Asking someone specifically allows you to take advantage of their expertise instead of getting uneducated guesses. For example, for Netherrealms’ logo design I asked a few graphic designer friends of mine for their opinions, instead of illustrators or just random friends or family, who don’t work in design.

Have a relationship before you ask

The closer or relevant your relationship with someone is, the more you can ask from them. You can ask more from your parents/caregivers than from some random person on the street, right? Similarly, you can ask a friend that you regularly talk to for some in-depth feedback on your work, but probably can’t expect a reply from that one artist/author you really look up to but haven’t ever spoken to. 

Sometimes there’s a valid relationship that won’t be instantly obvious. If so, make sure to state that clearly in the first sentence of your DM or in the title of your email. As an example, I regularly email art directors for them to consider my work. I always put “artist submission” in the title. Similarly, I had some questions a couple months ago for some artists that I’d never talked to before about joining an agency. My subject line in my email to them was “Questions about X Agency (from a fellow artist)”. The implications were clear: I was a fellow artist and wanted to know about their experiences at the agency.

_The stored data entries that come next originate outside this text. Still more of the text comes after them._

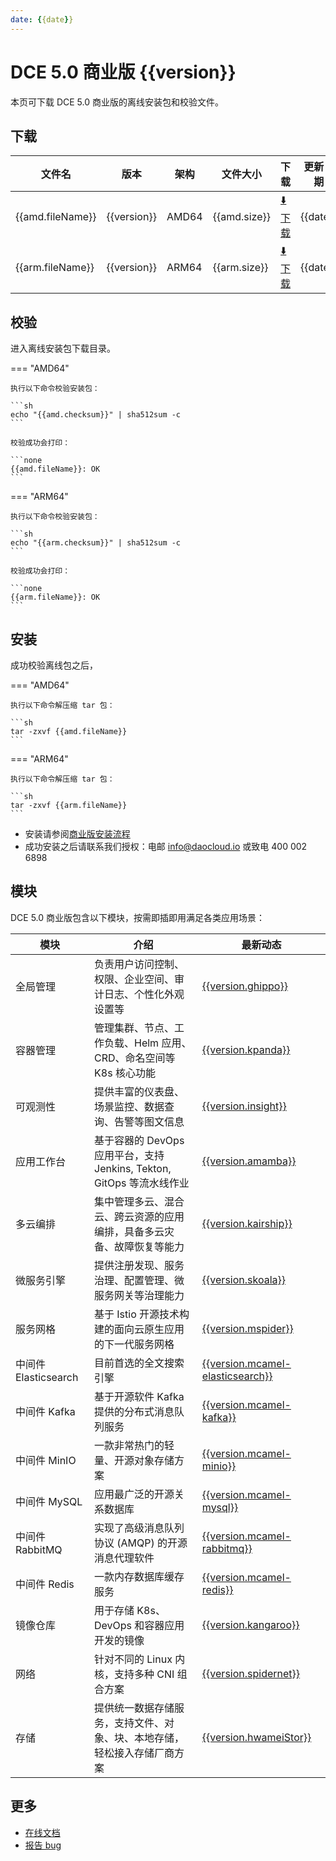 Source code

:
 ```yaml
---
date: {{date}}
---
```


# DCE 5.0 商业版 {{version}}

本页可下载 DCE 5.0 商业版的离线安装包和校验文件。

## 下载

| 文件名                      | 版本    | 架构 | 文件大小 | 下载                                           | 更新日期   |
| ----------------------------- | ------- | -------- | ---------------------------------------------- | ---------- | ----------------------------- |
| {{amd.fileName}} | {{version}} | AMD64 | {{amd.size}} | [:arrow_down: 下载]({{amd.downloadLink}}) | {{date}} |
| {{arm.fileName}} | {{version}} | ARM64 | {{arm.size}} | [:arrow_down: 下载]({{arm.downloadLink}}) | {{date}} |

## 校验

进入离线安装包下载目录。

=== "AMD64"

    执行以下命令校验安装包：

    ```sh
    echo "{{amd.checksum}}" | sha512sum -c
    ```

    校验成功会打印：

    ```none
    {{amd.fileName}}: OK
    ```

=== "ARM64"

    执行以下命令校验安装包：

    ```sh
    echo "{{arm.checksum}}" | sha512sum -c
    ```

    校验成功会打印：

    ```none
    {{arm.fileName}}: OK
    ```

## 安装

成功校验离线包之后，

=== "AMD64"

    执行以下命令解压缩 tar 包：

    ```sh
    tar -zxvf {{amd.fileName}}
    ```

=== "ARM64"

    执行以下命令解压缩 tar 包：

    ```sh
    tar -zxvf {{arm.fileName}}
    ```

- 安装请参阅[商业版安装流程](../../install/commercial/start-install.md)
- 成功安装之后请联系我们授权：电邮 info@daocloud.io 或致电 400 002 6898

## 模块

DCE 5.0 商业版包含以下模块，按需即插即用满足各类应用场景：

| 模块                 | 介绍                                                                     | 最新动态                                                      |
| -------------------- | ------------------------------------------------------------------------ | ------------------------------------------------------------- |
| 全局管理             | 负责用户访问控制、权限、企业空间、审计日志、个性化外观设置等             | [{{version.ghippo}}](../../ghippo/intro/release-notes.md#{{version.ghippo.ap}})    |
| 容器管理             | 管理集群、节点、工作负载、Helm 应用、CRD、命名空间等 K8s 核心功能        | [{{version.kpanda}}](../../kpanda/intro/release-notes.md#{{version.kpanda.ap}})    |
| 可观测性             | 提供丰富的仪表盘、场景监控、数据查询、告警等图文信息                     | [{{version.insight}}](../../insight/intro/releasenote.md#{{version.insight.ap}})     |
| 应用工作台           | 基于容器的 DevOps 应用平台，支持 Jenkins, Tekton, GitOps 等流水线作业    | [{{version.amamba}}](../../amamba/intro/release-notes.md#{{version.amamba.ap}})      |
| 多云编排             | 集中管理多云、混合云、跨云资源的应用编排，具备多云灾备、故障恢复等能力   | [{{version.kairship}}](../../kairship/intro/release-notes.md#{{version.kairship.ap}})         |
| 微服务引擎           | 提供注册发现、服务治理、配置管理、微服务网关等治理能力                   | [{{version.skoala}}](../../skoala/intro/release-notes.md#{{version.skoala.ap}})             |
| 服务网格             | 基于 Istio 开源技术构建的面向云原生应用的下一代服务网格                  | [{{version.mspider}}](../../mspider/intro/release-notes.md#{{version.mspider.ap}})          |
| 中间件 Elasticsearch | 目前首选的全文搜索引擎                                                   | [{{version.mcamel-elasticsearch}}](../../middleware/elastic-search/release-notes.md#{{version.mcamel-elasticsearch.ap}}) |
| 中间件 Kafka         | 基于开源软件 Kafka 提供的分布式消息队列服务                              | [{{version.mcamel-kafka}}](../../middleware/kafka/release-notes.md#{{version.mcamel-kafka.ap}})          |
| 中间件 MinIO         | 一款非常热门的轻量、开源对象存储方案                                     | [{{version.mcamel-minio}}](../../middleware/minio/release-notes.md#{{version.mcamel-minio.ap}})          |
| 中间件 MySQL         | 应用最广泛的开源关系数据库                                               | [{{version.mcamel-mysql}}](../../middleware/mysql/release-notes.md#{{version.mcamel-mysql.ap}})           |
| 中间件 RabbitMQ      | 实现了高级消息队列协议 (AMQP) 的开源消息代理软件                         | [{{version.mcamel-rabbitmq}}](../../middleware/rabbitmq/release-notes.md#{{version.mcamel-rabbitmq.ap}})        |
| 中间件 Redis         | 一款内存数据库缓存服务                                                   | [{{version.mcamel-redis}}](../../middleware/redis/release-notes.md#{{version.mcamel-redis.ap}})           |
| 镜像仓库             | 用于存储 K8s、DevOps 和容器应用开发的镜像                                | [{{version.kangaroo}}](../../release/rn5.0.md)                            |
| 网络                 | 针对不同的 Linux 内核，支持多种 CNI 组合方案                             | [{{version.spidernet}}](../../release/rn5.0.md)                            |
| 存储                 | 提供统一数据存储服务，支持文件、对象、块、本地存储，轻松接入存储厂商方案 | [{{version.hwameiStor}}](../../release/rn5.0.md)                            |

## 更多

- [在线文档](https://docs.daocloud.io/dce/what-is-dce/)
- [报告 bug](https://github.com/DaoCloud/DaoCloud-docs/issues)
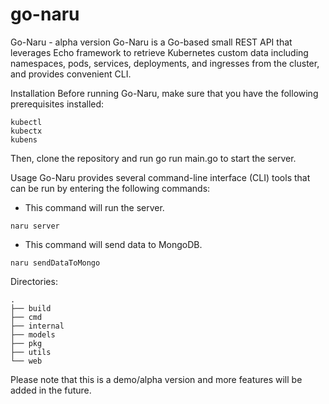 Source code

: # go-naru

Go-Naru - alpha version
Go-Naru is a Go-based small REST API that leverages Echo framework to retrieve Kubernetes custom data including namespaces, pods, services, deployments, and ingresses from the cluster, and provides convenient CLI.

Installation
Before running Go-Naru, make sure that you have the following prerequisites installed:

```
kubectl
kubectx
kubens
```

Then, clone the repository and run go run main.go to start the server.

Usage
Go-Naru provides several command-line interface (CLI) tools that can be run by entering the following commands:

- This command will run the server.

```
naru server
```

- This command will send data to MongoDB.

```
naru sendDataToMongo
```

Directories:

```
.
├── build
├── cmd
├── internal
├── models
├── pkg
├── utils
└── web
```

Please note that this is a demo/alpha version and more features will be added in the future.
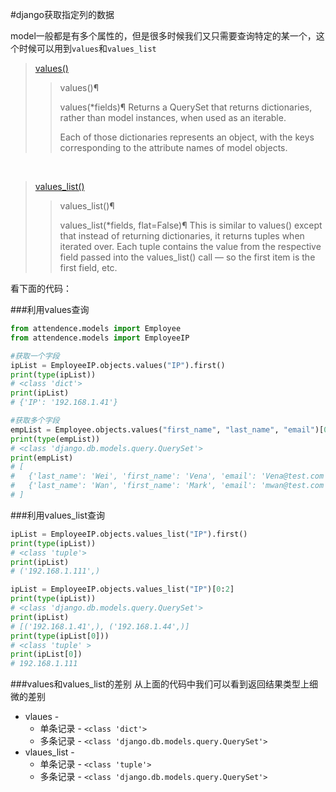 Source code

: #django获取指定列的数据


model一般都是有多个属性的，但是很多时候我们又只需要查询特定的某一个，这个时候可以用到`values`和`values_list`

>[values()](https://docs.djangoproject.com/en/1.9/ref/models/querysets/#values)
>>values()¶
>>
>>values(*fields)¶
>>Returns a QuerySet that returns dictionaries, rather than model instances, when used as an iterable.
>>
>>Each of those dictionaries represents an object, with the keys corresponding to the attribute names of model objects.

<br>

>[values_list()](https://docs.djangoproject.com/en/1.9/ref/models/querysets/#values-list)
>>values_list()¶
>>
>>values_list(*fields, flat=False)¶
>>This is similar to values() except that instead of returning dictionaries, it returns tuples when iterated over. Each tuple contains the value from the respective field passed into the values_list() call — so the first item is the first field, etc.



看下面的代码：

###利用values查询
```python
from attendence.models import Employee
from attendence.models import EmployeeIP

#获取一个字段
ipList = EmployeeIP.objects.values("IP").first()
print(type(ipList))
# <class 'dict'>
print(ipList)
# {'IP': '192.168.1.41'}

#获取多个字段
empList = Employee.objects.values("first_name", "last_name", "email")[0:2]
print(type(empList))
# <class 'django.db.models.query.QuerySet'>
print(empList)
# [
#   {'last_name': 'Wei', 'first_name': 'Vena', 'email': 'Vena@test.com'},
#   {'last_name': 'Wan', 'first_name': 'Mark', 'email': 'mwan@test.com'}
# ]
```

###利用values_list查询
```python
ipList = EmployeeIP.objects.values_list("IP").first()
print(type(ipList))
# <class 'tuple'>
print(ipList)
# ('192.168.1.111',)

ipList = EmployeeIP.objects.values_list("IP")[0:2]
print(type(ipList))
# <class 'django.db.models.query.QuerySet'>
print(ipList)
# [('192.168.1.41',), ('192.168.1.44',)]
print(type(ipList[0]))
# <class 'tuple' >
print(ipList[0])
# 192.168.1.111
```

###values和values_list的差别
从上面的代码中我们可以看到返回结果类型上细微的差别
* vlaues - 
    * 单条记录 - `<class 'dict'>`
    * 多条记录 - `<class 'django.db.models.query.QuerySet'>`
* vlaues_list - 
    * 单条记录 - `<class 'tuple'>`
    * 多条记录 - `<class 'django.db.models.query.QuerySet'>`
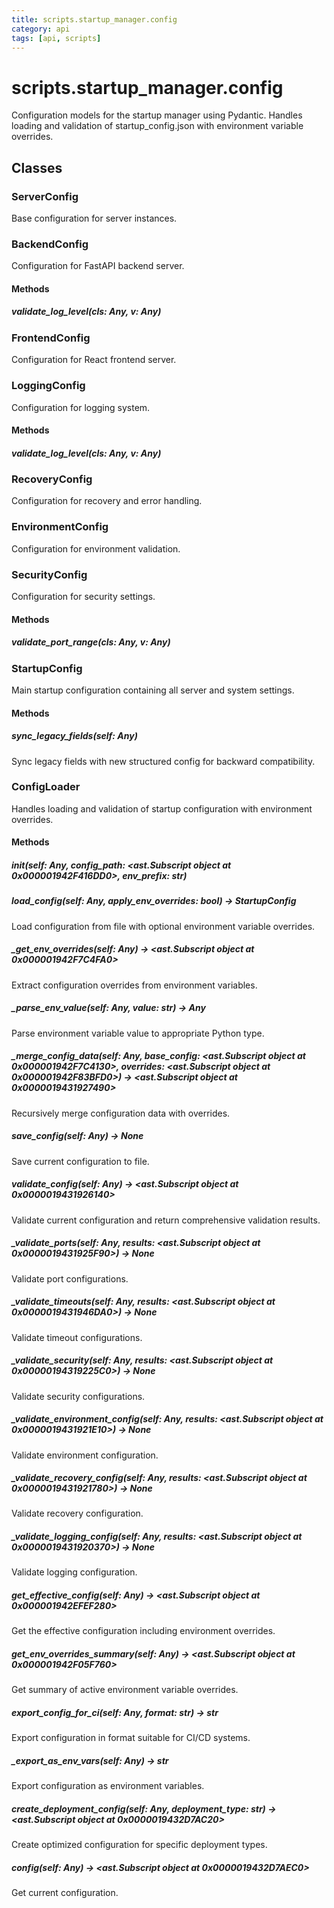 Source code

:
 ```yaml
---
title: scripts.startup_manager.config
category: api
tags: [api, scripts]
---
```


# scripts.startup_manager.config

Configuration models for the startup manager using Pydantic.
Handles loading and validation of startup_config.json with environment variable overrides.

## Classes

### ServerConfig

Base configuration for server instances.

### BackendConfig

Configuration for FastAPI backend server.

#### Methods

##### validate_log_level(cls: Any, v: Any)



### FrontendConfig

Configuration for React frontend server.

### LoggingConfig

Configuration for logging system.

#### Methods

##### validate_log_level(cls: Any, v: Any)



### RecoveryConfig

Configuration for recovery and error handling.

### EnvironmentConfig

Configuration for environment validation.

### SecurityConfig

Configuration for security settings.

#### Methods

##### validate_port_range(cls: Any, v: Any)



### StartupConfig

Main startup configuration containing all server and system settings.

#### Methods

##### sync_legacy_fields(self: Any)

Sync legacy fields with new structured config for backward compatibility.

### ConfigLoader

Handles loading and validation of startup configuration with environment overrides.

#### Methods

##### __init__(self: Any, config_path: <ast.Subscript object at 0x000001942F416DD0>, env_prefix: str)



##### load_config(self: Any, apply_env_overrides: bool) -> StartupConfig

Load configuration from file with optional environment variable overrides.

##### _get_env_overrides(self: Any) -> <ast.Subscript object at 0x000001942F7C4FA0>

Extract configuration overrides from environment variables.

##### _parse_env_value(self: Any, value: str) -> Any

Parse environment variable value to appropriate Python type.

##### _merge_config_data(self: Any, base_config: <ast.Subscript object at 0x000001942F7C4130>, overrides: <ast.Subscript object at 0x000001942F83BFD0>) -> <ast.Subscript object at 0x0000019431927490>

Recursively merge configuration data with overrides.

##### save_config(self: Any) -> None

Save current configuration to file.

##### validate_config(self: Any) -> <ast.Subscript object at 0x0000019431926140>

Validate current configuration and return comprehensive validation results.

##### _validate_ports(self: Any, results: <ast.Subscript object at 0x0000019431925F90>) -> None

Validate port configurations.

##### _validate_timeouts(self: Any, results: <ast.Subscript object at 0x0000019431946DA0>) -> None

Validate timeout configurations.

##### _validate_security(self: Any, results: <ast.Subscript object at 0x00000194319225C0>) -> None

Validate security configurations.

##### _validate_environment_config(self: Any, results: <ast.Subscript object at 0x0000019431921E10>) -> None

Validate environment configuration.

##### _validate_recovery_config(self: Any, results: <ast.Subscript object at 0x0000019431921780>) -> None

Validate recovery configuration.

##### _validate_logging_config(self: Any, results: <ast.Subscript object at 0x0000019431920370>) -> None

Validate logging configuration.

##### get_effective_config(self: Any) -> <ast.Subscript object at 0x000001942EFEF280>

Get the effective configuration including environment overrides.

##### get_env_overrides_summary(self: Any) -> <ast.Subscript object at 0x000001942F05F760>

Get summary of active environment variable overrides.

##### export_config_for_ci(self: Any, format: str) -> str

Export configuration in format suitable for CI/CD systems.

##### _export_as_env_vars(self: Any) -> str

Export configuration as environment variables.

##### create_deployment_config(self: Any, deployment_type: str) -> <ast.Subscript object at 0x0000019432D7AC20>

Create optimized configuration for specific deployment types.

##### config(self: Any) -> <ast.Subscript object at 0x0000019432D7AEC0>

Get current configuration.

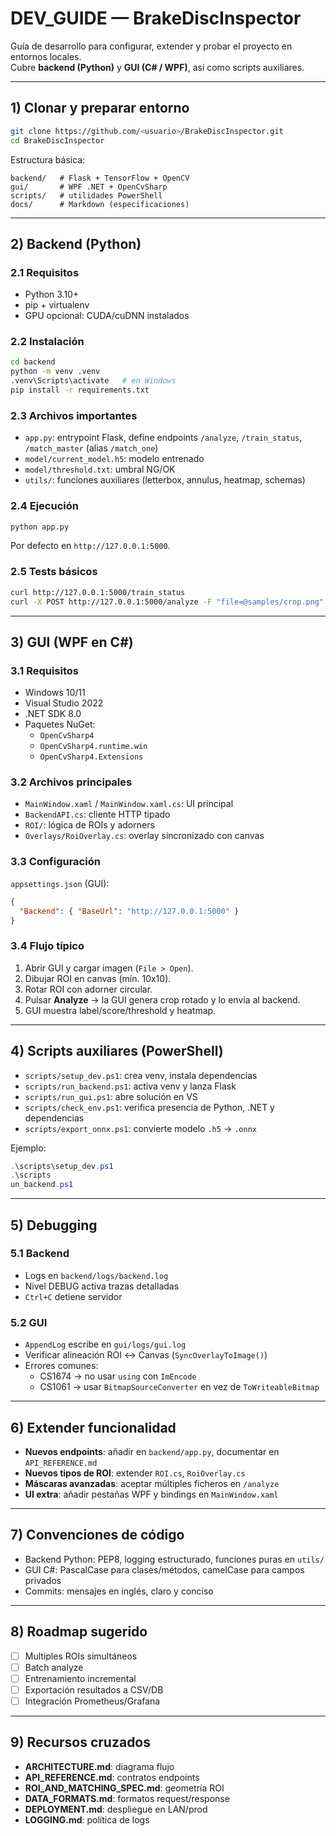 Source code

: 
# DEV_GUIDE — BrakeDiscInspector

Guía de desarrollo para configurar, extender y probar el proyecto en entornos locales.  
Cubre **backend (Python)** y **GUI (C# / WPF)**, así como scripts auxiliares.

---

## 1) Clonar y preparar entorno

```bash
git clone https://github.com/<usuario>/BrakeDiscInspector.git
cd BrakeDiscInspector
```

Estructura básica:
```
backend/   # Flask + TensorFlow + OpenCV
gui/       # WPF .NET + OpenCvSharp
scripts/   # utilidades PowerShell
docs/      # Markdown (especificaciones)
```

---

## 2) Backend (Python)

### 2.1 Requisitos
- Python 3.10+  
- pip + virtualenv  
- GPU opcional: CUDA/cuDNN instalados

### 2.2 Instalación
```bash
cd backend
python -m venv .venv
.venv\Scripts\activate   # en Windows
pip install -r requirements.txt
```

### 2.3 Archivos importantes
- `app.py`: entrypoint Flask, define endpoints `/analyze`, `/train_status`, `/match_master` (alias `/match_one`)
- `model/current_model.h5`: modelo entrenado
- `model/threshold.txt`: umbral NG/OK
- `utils/`: funciones auxiliares (letterbox, annulus, heatmap, schemas)

### 2.4 Ejecución
```bash
python app.py
```
Por defecto en `http://127.0.0.1:5000`.

### 2.5 Tests básicos
```bash
curl http://127.0.0.1:5000/train_status
curl -X POST http://127.0.0.1:5000/analyze -F "file=@samples/crop.png"
```

---

## 3) GUI (WPF en C#)

### 3.1 Requisitos
- Windows 10/11
- Visual Studio 2022
- .NET SDK 8.0
- Paquetes NuGet:
  - `OpenCvSharp4`
  - `OpenCvSharp4.runtime.win`
  - `OpenCvSharp4.Extensions`

### 3.2 Archivos principales
- `MainWindow.xaml` / `MainWindow.xaml.cs`: UI principal
- `BackendAPI.cs`: cliente HTTP tipado
- `ROI/`: lógica de ROIs y adorners
- `Overlays/RoiOverlay.cs`: overlay sincronizado con canvas

### 3.3 Configuración
`appsettings.json` (GUI):
```json
{
  "Backend": { "BaseUrl": "http://127.0.0.1:5000" }
}
```

### 3.4 Flujo típico
1. Abrir GUI y cargar imagen (`File > Open`).
2. Dibujar ROI en canvas (mín. 10x10).
3. Rotar ROI con adorner circular.
4. Pulsar **Analyze** → la GUI genera crop rotado y lo envía al backend.
5. GUI muestra label/score/threshold y heatmap.

---

## 4) Scripts auxiliares (PowerShell)

- `scripts/setup_dev.ps1`: crea venv, instala dependencias
- `scripts/run_backend.ps1`: activa venv y lanza Flask
- `scripts/run_gui.ps1`: abre solución en VS
- `scripts/check_env.ps1`: verifica presencia de Python, .NET y dependencias
- `scripts/export_onnx.ps1`: convierte modelo `.h5` → `.onnx`

Ejemplo:
```powershell
.\scripts\setup_dev.ps1
.\scriptsun_backend.ps1
```

---

## 5) Debugging

### 5.1 Backend
- Logs en `backend/logs/backend.log`
- Nivel DEBUG activa trazas detalladas
- `Ctrl+C` detiene servidor

### 5.2 GUI
- `AppendLog` escribe en `gui/logs/gui.log`
- Verificar alineación ROI ↔ Canvas (`SyncOverlayToImage()`)
- Errores comunes:
  - CS1674 → no usar `using` con `ImEncode`
  - CS1061 → usar `BitmapSourceConverter` en vez de `ToWriteableBitmap`

---

## 6) Extender funcionalidad

- **Nuevos endpoints**: añadir en `backend/app.py`, documentar en `API_REFERENCE.md`
- **Nuevos tipos de ROI**: extender `ROI.cs`, `RoiOverlay.cs`
- **Máscaras avanzadas**: aceptar múltiples ficheros en `/analyze`
- **UI extra**: añadir pestañas WPF y bindings en `MainWindow.xaml`

---

## 7) Convenciones de código

- Backend Python: PEP8, logging estructurado, funciones puras en `utils/`
- GUI C#: PascalCase para clases/métodos, camelCase para campos privados
- Commits: mensajes en inglés, claro y conciso

---

## 8) Roadmap sugerido

- [ ] Multiples ROIs simultáneos
- [ ] Batch analyze
- [ ] Entrenamiento incremental
- [ ] Exportación resultados a CSV/DB
- [ ] Integración Prometheus/Grafana

---

## 9) Recursos cruzados

- **ARCHITECTURE.md**: diagrama flujo
- **API_REFERENCE.md**: contratos endpoints
- **ROI_AND_MATCHING_SPEC.md**: geometría ROI
- **DATA_FORMATS.md**: formatos request/response
- **DEPLOYMENT.md**: despliegue en LAN/prod
- **LOGGING.md**: política de logs
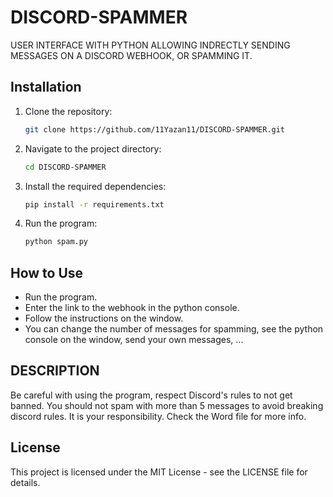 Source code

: # DISCORD-SPAMMER
USER INTERFACE WITH PYTHON ALLOWING INDRECTLY SENDING MESSAGES ON A DISCORD WEBHOOK, OR SPAMMING IT.

## Installation

1. Clone the repository:
    ```bash
    git clone https://github.com/11Yazan11/DISCORD-SPAMMER.git
    ```
2. Navigate to the project directory:
    ```bash
    cd DISCORD-SPAMMER
    ```
3. Install the required dependencies:
    ```bash
    pip install -r requirements.txt
    ```
4. Run the program:
    ```bash
    python spam.py
    ```

## How to Use

- Run the program.
- Enter the link to the webhook in the python console.
- Follow the instructions on the window.
- You can change the number of messages for spamming, see the python console on the window, send your own messages, ...
  
## DESCRIPTION

Be careful with using the program, respect Discord's rules to not get banned. You should not spam with more than 5 messages to avoid breaking discord rules. It is your responsibility. Check the Word file for more info.

## License

This project is licensed under the MIT License - see the LICENSE file for details.

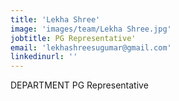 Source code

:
 ```yaml
---
title: 'Lekha Shree'
image: 'images/team/Lekha Shree.jpg'
jobtitle: PG Representative'
email: 'lekhashreesugumar@gmail.com'
linkedinurl: ''
---
```

DEPARTMENT PG Representative
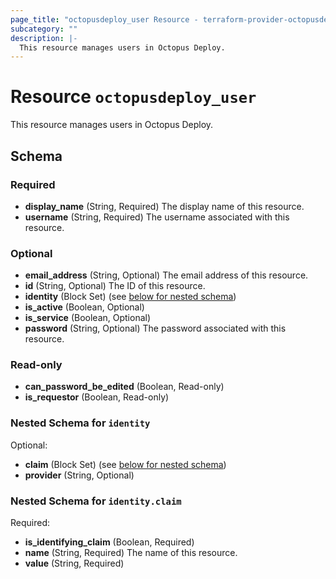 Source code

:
 ```yaml
---
page_title: "octopusdeploy_user Resource - terraform-provider-octopusdeploy"
subcategory: ""
description: |-
  This resource manages users in Octopus Deploy.
---
```


# Resource `octopusdeploy_user`

This resource manages users in Octopus Deploy.



## Schema

### Required

- **display_name** (String, Required) The display name of this resource.
- **username** (String, Required) The username associated with this resource.

### Optional

- **email_address** (String, Optional) The email address of this resource.
- **id** (String, Optional) The ID of this resource.
- **identity** (Block Set) (see [below for nested schema](#nestedblock--identity))
- **is_active** (Boolean, Optional)
- **is_service** (Boolean, Optional)
- **password** (String, Optional) The password associated with this resource.

### Read-only

- **can_password_be_edited** (Boolean, Read-only)
- **is_requestor** (Boolean, Read-only)

<a id="nestedblock--identity"></a>
### Nested Schema for `identity`

Optional:

- **claim** (Block Set) (see [below for nested schema](#nestedblock--identity--claim))
- **provider** (String, Optional)

<a id="nestedblock--identity--claim"></a>
### Nested Schema for `identity.claim`

Required:

- **is_identifying_claim** (Boolean, Required)
- **name** (String, Required) The name of this resource.
- **value** (String, Required)



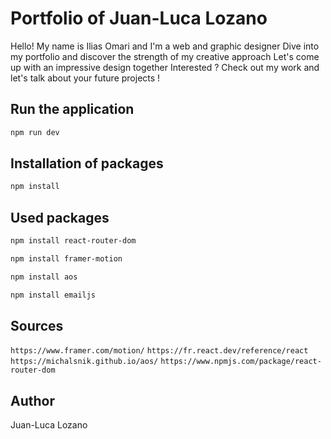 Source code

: # Portfolio of Juan-Luca Lozano

Hello! My name is Ilias Omari and I'm  a web and graphic designer
Dive into my portfolio and discover the strength of my creative approach
Let's come up with an impressive design together
Interested ?
Check out my work and let's talk about your future projects !

## Run the application

```bash
npm run dev
```

## Installation of packages

```bash
npm install
```

## Used packages


```bash
npm install react-router-dom
```

```bash
npm install framer-motion
```

```bash
npm install aos
```

```bash
npm install emailjs
```

## Sources

```https://www.framer.com/motion/```
```https://fr.react.dev/reference/react```
```https://michalsnik.github.io/aos/```
```https://www.npmjs.com/package/react-router-dom```

## Author

Juan-Luca Lozano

Lastly, thank them for their help!

Yes, I really need to state this. Don’t forget to thank the people that are helping you and even better, keep them in the loop if you think they’re interested! People love to see their advice had an effect. If something was really helpful, just send a short message with “Thank you for your help! We managed to do X, just like you suggested.” You might not get a reply depending on your relationship with your helper, but I’m sure that they’ll be happy to hear their advice was valuable!